Top of Information provided

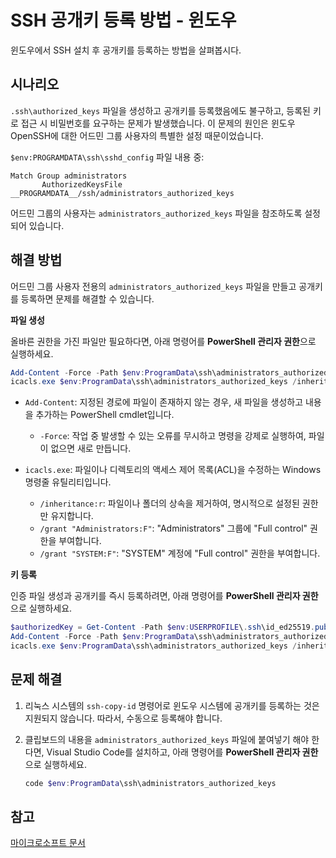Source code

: # SSH 공개키 등록 방법 - 윈도우

윈도우에서 SSH 설치 후 공개키를 등록하는 방법을 살펴봅시다.

## 시나리오

`.ssh\authorized_keys` 파일을 생성하고 공개키를 등록했음에도 불구하고, 등록된 키로 접근 시 비밀번호를 요구하는 문제가 발생했습니다. 이 문제의 원인은 윈도우 OpenSSH에 대한 어드민 그룹 사용자의 특별한 설정 때문이었습니다.

`$env:PROGRAMDATA\ssh\sshd_config` 파일 내용 중:

```text
Match Group administrators
       AuthorizedKeysFile __PROGRAMDATA__/ssh/administrators_authorized_keys
```

어드민 그룹의 사용자는 `administrators_authorized_keys` 파일을 참조하도록 설정되어 있습니다.

## 해결 방법

어드민 그룹 사용자 전용의 `administrators_authorized_keys` 파일을 만들고 공개키를 등록하면 문제를 해결할 수 있습니다.

**파일 생성**

올바른 권한을 가진 파일만 필요하다면, 아래 명령어를 **PowerShell 관리자 권한**으로 실행하세요.

```powershell
Add-Content -Force -Path $env:ProgramData\ssh\administrators_authorized_keys -Value $null;
icacls.exe $env:ProgramData\ssh\administrators_authorized_keys /inheritance:r /grant "Administrators:F" /grant "SYSTEM:F"
```

- `Add-Content`: 지정된 경로에 파일이 존재하지 않는 경우, 새 파일을 생성하고 내용을 추가하는 PowerShell cmdlet입니다.
    - `-Force`: 작업 중 발생할 수 있는 오류를 무시하고 명령을 강제로 실행하여, 파일이 없으면 새로 만듭니다.

- `icacls.exe`: 파일이나 디렉토리의 액세스 제어 목록(ACL)을 수정하는 Windows 명령줄 유틸리티입니다.
    - `/inheritance:r`: 파일이나 폴더의 상속을 제거하여, 명시적으로 설정된 권한만 유지합니다.
    - `/grant "Administrators:F"`: "Administrators" 그룹에 "Full control" 권한을 부여합니다.
    - `/grant "SYSTEM:F"`: "SYSTEM" 계정에 "Full control" 권한을 부여합니다.

**키 등록**

인증 파일 생성과 공개키를 즉시 등록하려면, 아래 명령어를 **PowerShell 관리자 권한**으로 실행하세요.

```powershell
$authorizedKey = Get-Content -Path $env:USERPROFILE\.ssh\id_ed25519.pub
Add-Content -Force -Path $env:ProgramData\ssh\administrators_authorized_keys -Value $authorizedKey
icacls.exe $env:ProgramData\ssh\administrators_authorized_keys /inheritance:r /grant "Administrators:F" /grant "SYSTEM:F"
```

## 문제 해결

1. 리눅스 시스템의 `ssh-copy-id` 명령어로 윈도우 시스템에 공개키를 등록하는 것은 지원되지 않습니다. 따라서, 수동으로 등록해야 합니다.

2. 클립보드의 내용을 `administrators_authorized_keys` 파일에 붙여넣기 해야 한다면, Visual Studio Code를 설치하고, 아래 명령어를 **PowerShell 관리자 권한**으로 실행하세요.

    ```powershell
    code $env:ProgramData\ssh\administrators_authorized_keys
    ```
   
## 참고

[마이크로소프트 문서](https://learn.microsoft.com/en-us/windows-server/administration/openssh/openssh_keymanagement)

Bottom of Information provided

(Required work) Copy out each line of the entries that holds "control".

(Output of the task)
    - `/grant "Administrators:F"`: "Administrators" 그룹에 "Full control" 권한을 부여합니다.
    - `/grant "SYSTEM:F"`: "SYSTEM" 계정에 "Full control" 권한을 부여합니다.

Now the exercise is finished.